Now Reading
A Machine Learning Approach For Monitoring COVID19 Indicators

A Machine Learning Approach For Monitoring COVID19 Indicators

Gaurav Dhooper

As per the COVID-19: Briefing materials- Global Health and crisis response from Mckinsey,  business leaders are asking the following three questions in relation to this upheaval:

  1. How deep are the demand reductions?
  2. How long could the disruption last?
  3. What shape could recovery take?

Since there is a direct impact visible on the depth and length of disruption and shape of the recovery curves, a machine learning (ML) approach could help in reasoning-based monitoring of indicators for the aforesaid questions.

1. In order to understand the depth of disruption, following indicators may need to be monitored:

  • Time to implement social distancing after community transmission is confirmed– Since this pandemic is spreading through community and local transmission, it is very crucial to monitor the time taken to implement social distancing which can be accomplished by using time series analysis.
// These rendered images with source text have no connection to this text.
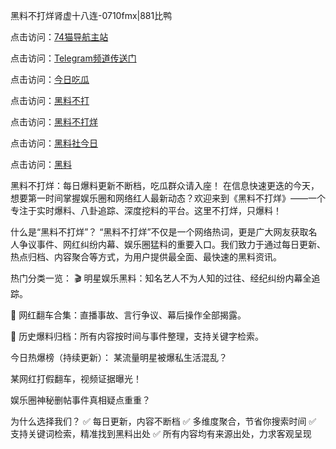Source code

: 黑料不打烊肾虚十八连-0710fmx|881比鸭

点击访问：<a href="https://74mao.com/">74猫导航主站</a>

点击访问：<a href="https://74mao.com/">Telegram频道传送门</a>

点击访问：<a href="https://heiliaoryrhyu.pages.dev">今日吃瓜</a>

点击访问：<a href="https://heiliaox6jgh3.pages.dev">黑料不打</a>

点击访问：<a href="https://heiliaokof3cy.pages.dev">黑料不打烊</a>

点击访问：<a href="https://heiliaotlyq53.pages.dev">黑料社今日</a>

点击访问：<a href="https://heiliao3gvg9x.pages.dev">黑料</a>


黑料不打烊：每日爆料更新不断档，吃瓜群众请入座！
在信息快速更迭的今天，想要第一时间掌握娱乐圈和网络红人最新动态？欢迎来到《黑料不打烊》——一个专注于实时爆料、八卦追踪、深度挖料的平台。这里不打烊，只爆料！

什么是“黑料不打烊”？
“黑料不打烊”不仅是一个网络热词，更是广大网友获取名人争议事件、网红纠纷内幕、娱乐圈猛料的重要入口。我们致力于通过每日更新、热点归档、内容聚合等方式，为用户提供最全面、最快速的黑料资讯。

热门分类一览：
🎬 明星娱乐黑料：知名艺人不为人知的过往、经纪纠纷内幕全追踪。

📸 网红翻车合集：直播事故、言行争议、幕后操作全部揭露。

📂 历史爆料归档：所有内容按时间与事件整理，支持关键字检索。

今日热爆榜（持续更新）：
某流量明星被爆私生活混乱？

某网红打假翻车，视频证据曝光！

娱乐圈神秘删帖事件真相疑点重重？

为什么选择我们？
✅ 每日更新，内容不断档
✅ 多维度聚合，节省你搜索时间
✅ 支持关键词检索，精准找到黑料出处
✅ 所有内容均有来源出处，力求客观呈现

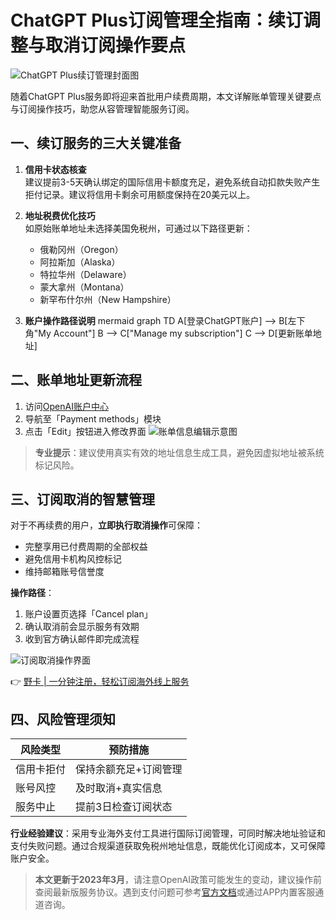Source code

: # ChatGPT Plus订阅管理全指南：续订调整与取消订阅操作要点

![ChatGPT Plus续订管理封面图](https://bbtdd.com/wp-content/uploads/img/160873904120618.webp)

随着ChatGPT Plus服务即将迎来首批用户续费周期，本文详解账单管理关键要点与订阅操作技巧，助您从容管理智能服务订阅。

## 一、续订服务的三大关键准备
1. **信用卡状态核查**  
建议提前3-5天确认绑定的国际信用卡额度充足，避免系统自动扣款失败产生拒付记录。建议将信用卡剩余可用额度保持在20美元以上。

2. **地址税费优化技巧**  
如原始账单地址未选择美国免税州，可通过以下路径更新：
   - 俄勒冈州（Oregon）
   - 阿拉斯加（Alaska）
   - 特拉华州（Delaware）
   - 蒙大拿州（Montana）
   - 新罕布什尔州（New Hampshire）

3. **账户操作路径说明**
mermaid
graph TD
    A[登录ChatGPT账户] --> B[左下角"My Account"]
    B --> C["Manage my subscription"]
    C --> D[更新账单地址]


## 二、账单地址更新流程
1. 访问[OpenAI账户中心](https://platform.openai.com/account)
2. 导航至「Payment methods」模块
3. 点击「Edit」按钮进入修改界面
![账单信息编辑示意图](https://bbtdd.com/wp-content/uploads/img/959218584.webp)

> **专业提示**：建议使用真实有效的地址信息生成工具，避免因虚拟地址被系统标记风险。

## 三、订阅取消的智慧管理
对于不再续费的用户，**立即执行取消操作**可保障：
- 完整享用已付费周期的全部权益
- 避免信用卡机构风控标记
- 维持邮箱账号信誉度

**操作路径**：
1. 账户设置页选择「Cancel plan」
2. 确认取消前会显示服务有效期
3. 收到官方确认邮件即完成流程

![订阅取消操作界面](https://bbtdd.com/wp-content/uploads/img/9453146656792.webp)

👉 [野卡 | 一分钟注册，轻松订阅海外线上服务](https://bbtdd.com/yeka)

## 四、风险管理须知
| 风险类型        | 预防措施                     |
|-----------------|------------------------------|
| 信用卡拒付      | 保持余额充足+订阅管理        |
| 账号风控        | 及时取消+真实信息            |
| 服务中止        | 提前3日检查订阅状态          |

**行业经验建议**：采用专业海外支付工具进行国际订阅管理，可同时解决地址验证和支付失败问题。通过合规渠道获取免税州地址信息，既能优化订阅成本，又可保障账户安全。


> **本文更新于2023年3月**，请注意OpenAI政策可能发生的变动，建议操作前查阅最新版服务协议。遇到支付问题可参考[官方文档](https://help.openai.com/)或通过APP内置客服通道咨询。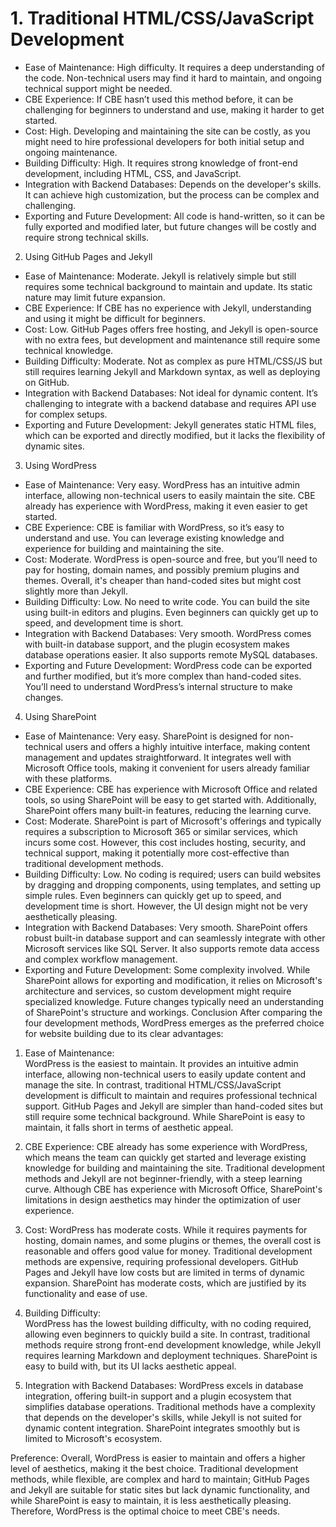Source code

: # 1. Traditional HTML/CSS/JavaScript Development
- Ease of Maintenance:
 High difficulty. It requires a deep understanding of the code. Non-technical users may find it hard to maintain, and ongoing technical support might be needed.
- CBE Experience: 
If CBE hasn’t used this method before, it can be challenging for beginners to understand and use, making it harder to get started.
- Cost: 
High. Developing and maintaining the site can be costly, as you might need to hire professional developers for both initial setup and ongoing maintenance.
- Building Difficulty:
 High. It requires strong knowledge of front-end development, including HTML, CSS, and JavaScript.
- Integration with Backend Databases:
 Depends on the developer's skills. It can achieve high customization, but the process can be complex and challenging.
- Exporting and Future Development:
 All code is hand-written, so it can be fully exported and modified later, but future changes will be costly and require strong technical skills.

 2. Using GitHub Pages and Jekyll
- Ease of Maintenance:
 Moderate. Jekyll is relatively simple but still requires some technical background to maintain and update. Its static nature may limit future expansion.
- CBE Experience:
 If CBE has no experience with Jekyll, understanding and using it might be difficult for beginners.
- Cost:
 Low. GitHub Pages offers free hosting, and Jekyll is open-source with no extra fees, but development and maintenance still require some technical knowledge.
- Building Difficulty:
 Moderate. Not as complex as pure HTML/CSS/JS but still requires learning Jekyll and Markdown syntax, as well as deploying on GitHub.
- Integration with Backend Databases:
 Not ideal for dynamic content. It’s challenging to integrate with a backend database and requires API use for complex setups.
- Exporting and Future Development:
 Jekyll generates static HTML files, which can be exported and directly modified, but it lacks the flexibility of dynamic sites.

 3. Using WordPress
- Ease of Maintenance:
 Very easy. WordPress has an intuitive admin interface, allowing non-technical users to easily maintain the site. CBE already has experience with WordPress, making it even easier to get started.
- CBE Experience:
 CBE is familiar with WordPress, so it’s easy to understand and use. You can leverage existing knowledge and experience for building and maintaining the site.
- Cost:
 Moderate. WordPress is open-source and free, but you’ll need to pay for hosting, domain names, and possibly premium plugins and themes. Overall, it's cheaper than hand-coded sites but might cost slightly more than Jekyll.
- Building Difficulty:
 Low. No need to write code. You can build the site using built-in editors and plugins. Even beginners can quickly get up to speed, and development time is short.
- Integration with Backend Databases: 
Very smooth. WordPress comes with built-in database support, and the plugin ecosystem makes database operations easier. It also supports remote MySQL databases.
- Exporting and Future Development:
 WordPress code can be exported and further modified, but it’s more complex than hand-coded sites. You’ll need to understand WordPress’s internal structure to make changes.
4. Using SharePoint
- Ease of Maintenance:
  Very easy. SharePoint is designed for non-technical users and offers a highly intuitive interface, making content management and updates straightforward. It integrates well with Microsoft Office tools, making it convenient for users already familiar with these platforms.
- CBE Experience:
  CBE has experience with Microsoft Office and related tools, so using SharePoint will be easy to get started with. Additionally, SharePoint offers many built-in features, reducing the learning curve.
- Cost:
  Moderate. SharePoint is part of Microsoft's offerings and typically requires a subscription to Microsoft 365 or similar services, which incurs some cost. However, this cost includes hosting, security, and technical support, making it potentially more cost-effective than traditional development methods.
- Building Difficulty:
Low. No coding is required; users can build websites by dragging and dropping components, using templates, and setting up simple rules. Even beginners can quickly get up to speed, and development time is short. However, the UI design might not be very aesthetically pleasing.
- Integration with Backend Databases:
  Very smooth. SharePoint offers robust built-in database support and can seamlessly integrate with other Microsoft services like SQL Server. It also supports remote data access and complex workflow management.
- Exporting and Future Development:
  Some complexity involved. While SharePoint allows for exporting and modification, it relies on Microsoft's architecture and services, so custom development might require specialized knowledge. Future changes typically need an understanding of SharePoint's structure and workings.
Conclusion
After comparing the four development methods, WordPress emerges as the preferred choice for website building due to its clear advantages:

1. Ease of Maintenance:  
   WordPress is the easiest to maintain. It provides an intuitive admin interface, allowing non-technical users to easily update content and manage the site. In contrast, traditional HTML/CSS/JavaScript development is difficult to maintain and requires professional technical support. GitHub Pages and Jekyll are simpler than hand-coded sites but still require some technical background. While SharePoint is easy to maintain, it falls short in terms of aesthetic appeal.

2. CBE Experience: 
   CBE already has some experience with WordPress, which means the team can quickly get started and leverage existing knowledge for building and maintaining the site. Traditional development methods and Jekyll are not beginner-friendly, with a steep learning curve. Although CBE has experience with Microsoft Office, SharePoint's limitations in design aesthetics may hinder the optimization of user experience.

3. Cost:
   WordPress has moderate costs. While it requires payments for hosting, domain names, and some plugins or themes, the overall cost is reasonable and offers good value for money. Traditional development methods are expensive, requiring professional developers. GitHub Pages and Jekyll have low costs but are limited in terms of dynamic expansion. SharePoint has moderate costs, which are justified by its functionality and ease of use.

4. Building Difficulty:  
   WordPress has the lowest building difficulty, with no coding required, allowing even beginners to quickly build a site. In contrast, traditional methods require strong front-end development knowledge, while Jekyll requires learning Markdown and deployment techniques. SharePoint is easy to build with, but its UI lacks aesthetic appeal.

5. Integration with Backend Databases:
   WordPress excels in database integration, offering built-in support and a plugin ecosystem that simplifies database operations. Traditional methods have a complexity that depends on the developer's skills, while Jekyll is not suited for dynamic content integration. SharePoint integrates smoothly but is limited to Microsoft's ecosystem.

Preference:
Overall, WordPress is easier to maintain and offers a higher level of aesthetics, making it the best choice. Traditional development methods, while flexible, are complex and hard to maintain; GitHub Pages and Jekyll are suitable for static sites but lack dynamic functionality, and while SharePoint is easy to maintain, it is less aesthetically pleasing. Therefore, WordPress is the optimal choice to meet CBE's needs.
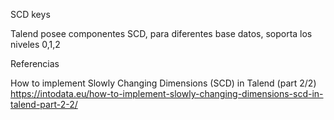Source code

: SCD keys

Talend posee componentes SCD, para diferentes base datos, soporta los niveles 0,1,2


Referencias

How to implement Slowly Changing Dimensions (SCD) in Talend (part 2/2)
https://intodata.eu/how-to-implement-slowly-changing-dimensions-scd-in-talend-part-2-2/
The purpose of Time Series Forecasting is generally twofold- to understand or model the stochastic mechanisms giving rise to an observed series and to predict or forecast the future values of a series based on the history of that series.
  • Number of cases- absolute: Classification algorithms can be used for monitoring the number of absolute active COVID19 cases.
  • Geographic distribution of cases relative to economic contribution- Clustering algorithms can help in monitoring this indicator as it allows grouping a set of objects in such a way that objects in the same group (called a cluster) are more similar (in some sense) to each other than to those in other groups (clusters). For example, Maharashtra State contributes considerable portion to the Indian entertainment industry and economy which has maximum number of COVID-19 cases. As per the India Brand Equity Foundation, Indian media and entertainment industry is expected to reach around Rs 307,000 crore (US$ 43.93 billion) by 2024 which may face an adverse hit in the present scenario.
  • Cuts in spending on durable goods- Due to reduced supply and shortage of components, promotional offers and discounts are also being cut on finished products which is leading to cuts in spending on durable goods such as refrigerators, air conditioners, LCDs etc. This indicator can be  monitored with the help of Regression algorithms where the “outcome variable” of downfall in demand can be analyzed based on the “input features” of cutting promotional offers and discounts.
  • Extent of behavior shift- Sentiment analysis is used to understand the change in behavior and is increasingly being used for social media monitoring, brand monitoring, the voice of the customer (VoC), customer service, and market research. In terms of COVID19 lockdown, it is very crucial to analyze the post COVID19 period on the behavior shift in spending on socializing such as eating out at restaurants, entertainment etc.
  • Extent of travel reduction- Post COVID19 situation needs to be analyzed in terms of the extent of travel reduction with the help of time series analysis and deep learning models. It will impact both tourist and business travels due to one or more independent variables such as employment stability, travel alternatives, urgency of travel and travel cost.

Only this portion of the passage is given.